Stored data
++++++++

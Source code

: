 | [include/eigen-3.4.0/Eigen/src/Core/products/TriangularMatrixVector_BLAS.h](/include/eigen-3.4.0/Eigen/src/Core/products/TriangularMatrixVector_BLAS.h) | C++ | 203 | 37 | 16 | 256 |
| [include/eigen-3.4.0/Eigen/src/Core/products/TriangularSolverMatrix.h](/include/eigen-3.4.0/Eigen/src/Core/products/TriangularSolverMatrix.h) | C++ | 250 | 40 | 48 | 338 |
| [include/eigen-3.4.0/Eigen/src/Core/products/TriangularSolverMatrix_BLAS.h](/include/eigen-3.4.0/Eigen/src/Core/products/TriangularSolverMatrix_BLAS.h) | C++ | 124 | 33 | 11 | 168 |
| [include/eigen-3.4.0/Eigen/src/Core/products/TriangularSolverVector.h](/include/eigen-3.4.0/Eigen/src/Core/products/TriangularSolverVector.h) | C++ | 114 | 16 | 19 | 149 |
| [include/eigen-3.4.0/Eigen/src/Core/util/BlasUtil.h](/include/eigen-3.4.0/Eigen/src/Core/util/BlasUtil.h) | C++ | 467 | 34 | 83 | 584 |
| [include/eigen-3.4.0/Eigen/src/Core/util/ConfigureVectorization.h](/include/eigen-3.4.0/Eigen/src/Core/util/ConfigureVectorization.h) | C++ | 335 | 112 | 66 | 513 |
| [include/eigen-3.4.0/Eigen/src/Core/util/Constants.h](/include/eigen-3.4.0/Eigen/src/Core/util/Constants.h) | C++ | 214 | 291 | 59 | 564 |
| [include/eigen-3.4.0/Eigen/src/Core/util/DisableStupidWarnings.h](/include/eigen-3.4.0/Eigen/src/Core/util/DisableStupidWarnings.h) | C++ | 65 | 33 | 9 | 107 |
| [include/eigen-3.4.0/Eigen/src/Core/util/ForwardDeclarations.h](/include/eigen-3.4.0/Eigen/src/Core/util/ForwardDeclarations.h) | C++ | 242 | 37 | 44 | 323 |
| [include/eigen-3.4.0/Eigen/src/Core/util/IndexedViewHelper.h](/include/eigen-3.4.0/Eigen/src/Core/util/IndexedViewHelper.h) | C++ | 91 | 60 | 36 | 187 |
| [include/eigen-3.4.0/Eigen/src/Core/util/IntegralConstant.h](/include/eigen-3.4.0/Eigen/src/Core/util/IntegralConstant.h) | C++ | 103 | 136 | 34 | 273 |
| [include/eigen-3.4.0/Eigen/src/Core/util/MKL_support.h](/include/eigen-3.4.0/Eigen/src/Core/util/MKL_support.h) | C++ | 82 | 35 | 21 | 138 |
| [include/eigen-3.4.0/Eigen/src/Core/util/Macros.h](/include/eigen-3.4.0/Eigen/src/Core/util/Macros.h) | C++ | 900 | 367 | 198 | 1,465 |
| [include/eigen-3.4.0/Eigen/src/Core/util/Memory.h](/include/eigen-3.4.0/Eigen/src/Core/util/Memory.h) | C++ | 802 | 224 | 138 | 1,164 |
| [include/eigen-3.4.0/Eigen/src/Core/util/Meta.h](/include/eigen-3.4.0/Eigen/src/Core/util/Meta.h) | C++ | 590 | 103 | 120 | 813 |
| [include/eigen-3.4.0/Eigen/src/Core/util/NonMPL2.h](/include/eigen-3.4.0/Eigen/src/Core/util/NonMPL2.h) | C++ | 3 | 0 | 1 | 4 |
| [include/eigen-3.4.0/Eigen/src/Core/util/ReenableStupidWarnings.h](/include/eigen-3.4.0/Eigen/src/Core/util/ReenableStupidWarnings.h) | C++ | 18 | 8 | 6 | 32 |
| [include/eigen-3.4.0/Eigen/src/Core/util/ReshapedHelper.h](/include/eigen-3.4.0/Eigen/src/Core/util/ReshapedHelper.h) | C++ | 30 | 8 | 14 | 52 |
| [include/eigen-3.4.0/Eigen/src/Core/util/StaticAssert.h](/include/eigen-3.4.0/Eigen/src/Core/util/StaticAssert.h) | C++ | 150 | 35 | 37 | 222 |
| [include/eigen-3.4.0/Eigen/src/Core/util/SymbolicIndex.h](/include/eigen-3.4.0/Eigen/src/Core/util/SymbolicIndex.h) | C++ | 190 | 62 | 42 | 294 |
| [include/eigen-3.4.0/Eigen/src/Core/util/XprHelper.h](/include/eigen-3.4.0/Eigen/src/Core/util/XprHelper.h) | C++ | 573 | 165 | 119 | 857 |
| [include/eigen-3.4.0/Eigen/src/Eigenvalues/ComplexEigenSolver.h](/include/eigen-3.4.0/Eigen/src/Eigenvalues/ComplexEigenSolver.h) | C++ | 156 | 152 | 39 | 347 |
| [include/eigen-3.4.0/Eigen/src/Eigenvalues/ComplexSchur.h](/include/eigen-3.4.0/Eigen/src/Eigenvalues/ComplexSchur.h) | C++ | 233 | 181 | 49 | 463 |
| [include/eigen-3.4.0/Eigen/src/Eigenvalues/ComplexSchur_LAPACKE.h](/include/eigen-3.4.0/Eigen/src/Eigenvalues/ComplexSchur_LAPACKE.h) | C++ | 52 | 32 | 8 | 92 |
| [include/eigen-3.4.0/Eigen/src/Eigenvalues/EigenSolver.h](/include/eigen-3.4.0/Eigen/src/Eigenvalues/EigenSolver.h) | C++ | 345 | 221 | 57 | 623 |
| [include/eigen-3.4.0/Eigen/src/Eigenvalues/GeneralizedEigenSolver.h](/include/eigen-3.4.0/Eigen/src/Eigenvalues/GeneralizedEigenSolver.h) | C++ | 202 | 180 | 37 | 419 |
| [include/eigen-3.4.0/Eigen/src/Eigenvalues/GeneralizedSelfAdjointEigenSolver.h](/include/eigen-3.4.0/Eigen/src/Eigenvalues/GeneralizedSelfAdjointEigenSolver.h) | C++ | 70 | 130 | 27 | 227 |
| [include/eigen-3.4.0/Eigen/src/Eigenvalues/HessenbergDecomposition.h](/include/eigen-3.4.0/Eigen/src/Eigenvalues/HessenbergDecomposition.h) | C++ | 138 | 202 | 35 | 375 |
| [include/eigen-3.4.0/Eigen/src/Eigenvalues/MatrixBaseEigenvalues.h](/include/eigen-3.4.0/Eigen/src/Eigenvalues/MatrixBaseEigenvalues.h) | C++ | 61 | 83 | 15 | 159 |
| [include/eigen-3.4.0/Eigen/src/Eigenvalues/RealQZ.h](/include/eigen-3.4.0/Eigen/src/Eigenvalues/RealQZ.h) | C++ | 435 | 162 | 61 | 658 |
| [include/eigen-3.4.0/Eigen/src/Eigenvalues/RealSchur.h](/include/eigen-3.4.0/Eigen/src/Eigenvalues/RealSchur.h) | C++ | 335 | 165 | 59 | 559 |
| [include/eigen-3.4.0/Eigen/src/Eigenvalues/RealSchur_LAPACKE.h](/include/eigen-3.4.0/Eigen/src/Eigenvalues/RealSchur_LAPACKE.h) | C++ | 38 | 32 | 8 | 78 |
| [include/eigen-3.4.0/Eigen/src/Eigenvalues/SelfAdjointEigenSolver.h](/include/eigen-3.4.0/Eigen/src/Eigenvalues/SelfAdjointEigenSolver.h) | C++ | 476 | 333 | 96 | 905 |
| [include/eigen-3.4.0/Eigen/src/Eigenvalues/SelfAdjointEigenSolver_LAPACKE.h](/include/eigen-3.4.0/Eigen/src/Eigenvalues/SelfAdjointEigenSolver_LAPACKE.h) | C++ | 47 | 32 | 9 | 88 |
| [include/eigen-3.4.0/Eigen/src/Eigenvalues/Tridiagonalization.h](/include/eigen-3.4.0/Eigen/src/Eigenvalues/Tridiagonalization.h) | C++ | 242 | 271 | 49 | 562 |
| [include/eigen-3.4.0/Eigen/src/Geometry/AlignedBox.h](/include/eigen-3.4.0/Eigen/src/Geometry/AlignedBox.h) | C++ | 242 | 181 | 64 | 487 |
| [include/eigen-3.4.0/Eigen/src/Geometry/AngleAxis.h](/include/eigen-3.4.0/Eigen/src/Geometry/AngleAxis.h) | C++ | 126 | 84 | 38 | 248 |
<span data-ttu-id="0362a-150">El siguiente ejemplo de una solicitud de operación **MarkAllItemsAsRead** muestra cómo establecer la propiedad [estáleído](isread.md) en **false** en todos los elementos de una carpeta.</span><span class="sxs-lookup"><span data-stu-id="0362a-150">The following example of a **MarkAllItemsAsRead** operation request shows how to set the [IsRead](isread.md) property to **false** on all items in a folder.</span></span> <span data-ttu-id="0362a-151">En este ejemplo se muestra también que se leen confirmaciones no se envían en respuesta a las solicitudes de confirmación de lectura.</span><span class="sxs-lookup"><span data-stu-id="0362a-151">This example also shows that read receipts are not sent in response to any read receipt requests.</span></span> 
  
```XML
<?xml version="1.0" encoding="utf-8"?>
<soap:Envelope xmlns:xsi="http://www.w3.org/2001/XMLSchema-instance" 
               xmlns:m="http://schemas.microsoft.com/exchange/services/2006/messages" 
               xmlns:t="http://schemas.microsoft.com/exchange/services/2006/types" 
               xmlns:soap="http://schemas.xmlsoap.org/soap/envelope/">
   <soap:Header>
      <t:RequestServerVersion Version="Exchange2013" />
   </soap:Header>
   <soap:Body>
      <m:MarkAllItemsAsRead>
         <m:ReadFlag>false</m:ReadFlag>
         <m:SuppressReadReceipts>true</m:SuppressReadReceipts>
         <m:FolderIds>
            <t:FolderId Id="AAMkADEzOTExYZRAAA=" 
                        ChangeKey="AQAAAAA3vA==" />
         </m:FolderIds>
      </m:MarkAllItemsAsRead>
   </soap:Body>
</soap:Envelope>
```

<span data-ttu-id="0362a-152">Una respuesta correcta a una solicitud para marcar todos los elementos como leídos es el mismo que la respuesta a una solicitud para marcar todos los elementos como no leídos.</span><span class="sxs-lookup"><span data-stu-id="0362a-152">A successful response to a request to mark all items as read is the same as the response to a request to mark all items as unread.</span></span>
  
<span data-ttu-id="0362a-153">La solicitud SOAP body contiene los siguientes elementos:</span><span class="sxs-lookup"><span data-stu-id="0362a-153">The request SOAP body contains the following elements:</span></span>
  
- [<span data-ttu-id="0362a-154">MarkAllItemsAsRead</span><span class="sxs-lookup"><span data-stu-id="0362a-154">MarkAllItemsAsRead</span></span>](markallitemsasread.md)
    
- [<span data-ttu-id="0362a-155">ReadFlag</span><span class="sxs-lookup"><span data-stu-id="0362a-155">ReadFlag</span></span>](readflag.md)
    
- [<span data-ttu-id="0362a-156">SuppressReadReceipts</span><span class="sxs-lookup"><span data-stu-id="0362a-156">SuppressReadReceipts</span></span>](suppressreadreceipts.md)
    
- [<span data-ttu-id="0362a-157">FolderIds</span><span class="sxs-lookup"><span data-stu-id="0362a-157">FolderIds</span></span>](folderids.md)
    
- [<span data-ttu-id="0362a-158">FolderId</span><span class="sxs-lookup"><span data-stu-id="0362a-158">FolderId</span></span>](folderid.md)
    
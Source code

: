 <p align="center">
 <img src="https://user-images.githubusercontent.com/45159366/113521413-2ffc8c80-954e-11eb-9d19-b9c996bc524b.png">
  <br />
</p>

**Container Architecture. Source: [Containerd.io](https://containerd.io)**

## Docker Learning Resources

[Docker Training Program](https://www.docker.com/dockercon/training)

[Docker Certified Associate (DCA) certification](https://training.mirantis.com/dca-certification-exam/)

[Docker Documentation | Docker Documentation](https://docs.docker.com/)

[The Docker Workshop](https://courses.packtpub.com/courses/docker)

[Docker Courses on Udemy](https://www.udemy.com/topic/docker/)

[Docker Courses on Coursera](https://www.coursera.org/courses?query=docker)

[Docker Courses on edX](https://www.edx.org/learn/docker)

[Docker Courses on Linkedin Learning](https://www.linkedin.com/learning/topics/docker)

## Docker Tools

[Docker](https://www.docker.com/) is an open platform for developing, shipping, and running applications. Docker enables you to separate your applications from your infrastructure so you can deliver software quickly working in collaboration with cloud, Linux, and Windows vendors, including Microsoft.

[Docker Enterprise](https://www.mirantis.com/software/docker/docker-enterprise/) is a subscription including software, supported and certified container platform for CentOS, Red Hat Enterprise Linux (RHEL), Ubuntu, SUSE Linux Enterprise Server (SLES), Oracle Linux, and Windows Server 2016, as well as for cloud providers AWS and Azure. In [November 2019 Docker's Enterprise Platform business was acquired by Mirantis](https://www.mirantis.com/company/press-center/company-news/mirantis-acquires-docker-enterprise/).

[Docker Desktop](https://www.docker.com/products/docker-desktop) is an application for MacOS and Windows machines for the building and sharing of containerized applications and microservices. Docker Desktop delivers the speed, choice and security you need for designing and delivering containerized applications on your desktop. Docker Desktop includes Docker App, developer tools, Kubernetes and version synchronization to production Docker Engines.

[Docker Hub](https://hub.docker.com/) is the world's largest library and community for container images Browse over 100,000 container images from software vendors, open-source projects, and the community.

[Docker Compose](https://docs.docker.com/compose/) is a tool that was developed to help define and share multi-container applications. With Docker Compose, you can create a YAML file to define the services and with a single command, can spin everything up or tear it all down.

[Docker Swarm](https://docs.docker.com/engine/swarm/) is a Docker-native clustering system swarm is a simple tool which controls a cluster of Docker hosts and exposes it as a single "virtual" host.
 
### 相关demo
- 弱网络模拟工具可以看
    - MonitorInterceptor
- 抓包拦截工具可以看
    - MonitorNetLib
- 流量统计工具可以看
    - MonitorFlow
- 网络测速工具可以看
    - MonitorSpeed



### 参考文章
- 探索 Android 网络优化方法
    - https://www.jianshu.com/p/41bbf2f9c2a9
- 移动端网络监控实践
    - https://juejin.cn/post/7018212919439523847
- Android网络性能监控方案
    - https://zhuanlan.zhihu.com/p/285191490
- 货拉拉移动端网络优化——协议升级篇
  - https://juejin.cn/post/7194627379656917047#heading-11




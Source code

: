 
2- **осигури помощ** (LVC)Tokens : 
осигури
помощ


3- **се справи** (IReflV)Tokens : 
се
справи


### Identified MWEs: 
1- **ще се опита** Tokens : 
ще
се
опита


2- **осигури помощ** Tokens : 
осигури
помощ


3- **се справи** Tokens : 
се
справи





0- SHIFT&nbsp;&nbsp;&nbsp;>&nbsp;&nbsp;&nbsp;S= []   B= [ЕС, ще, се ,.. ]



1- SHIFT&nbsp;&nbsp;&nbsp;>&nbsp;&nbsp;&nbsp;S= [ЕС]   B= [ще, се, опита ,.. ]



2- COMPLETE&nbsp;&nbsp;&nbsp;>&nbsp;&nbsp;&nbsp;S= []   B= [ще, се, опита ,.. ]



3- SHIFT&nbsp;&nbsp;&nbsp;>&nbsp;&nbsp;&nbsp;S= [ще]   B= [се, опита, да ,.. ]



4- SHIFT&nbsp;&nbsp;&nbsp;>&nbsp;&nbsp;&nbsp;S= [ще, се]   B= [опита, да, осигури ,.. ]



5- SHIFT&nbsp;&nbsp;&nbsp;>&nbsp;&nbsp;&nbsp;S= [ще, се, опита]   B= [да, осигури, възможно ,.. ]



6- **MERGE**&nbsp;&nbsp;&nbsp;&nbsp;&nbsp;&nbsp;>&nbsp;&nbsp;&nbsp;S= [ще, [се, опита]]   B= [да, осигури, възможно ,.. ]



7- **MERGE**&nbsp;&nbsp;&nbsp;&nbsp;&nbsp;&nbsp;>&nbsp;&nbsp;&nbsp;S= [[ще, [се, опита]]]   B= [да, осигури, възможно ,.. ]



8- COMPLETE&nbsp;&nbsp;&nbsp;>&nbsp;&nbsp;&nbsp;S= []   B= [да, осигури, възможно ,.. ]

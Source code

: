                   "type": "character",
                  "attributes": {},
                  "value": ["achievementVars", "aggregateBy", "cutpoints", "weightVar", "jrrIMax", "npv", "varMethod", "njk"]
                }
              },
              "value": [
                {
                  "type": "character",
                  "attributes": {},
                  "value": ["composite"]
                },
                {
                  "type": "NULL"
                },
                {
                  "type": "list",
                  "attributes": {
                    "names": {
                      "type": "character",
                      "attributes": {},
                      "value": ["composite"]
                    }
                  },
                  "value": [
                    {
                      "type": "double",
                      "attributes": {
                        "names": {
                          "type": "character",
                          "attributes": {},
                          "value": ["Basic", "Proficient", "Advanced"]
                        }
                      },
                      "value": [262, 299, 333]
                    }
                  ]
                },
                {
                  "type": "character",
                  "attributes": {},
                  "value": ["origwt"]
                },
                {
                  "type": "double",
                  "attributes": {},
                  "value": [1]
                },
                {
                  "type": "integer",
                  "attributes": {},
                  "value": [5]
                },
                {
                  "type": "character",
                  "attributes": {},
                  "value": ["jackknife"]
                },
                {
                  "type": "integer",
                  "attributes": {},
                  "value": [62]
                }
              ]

++++++++

- **WHAT IS NEEDED**:
Which lines above hold the word "справи"? Copy each of them.

- **ANSWER TO THIS TASK**:
3- **се справи** (IReflV)Tokens : 
справи
3- **се справи** Tokens : 
справи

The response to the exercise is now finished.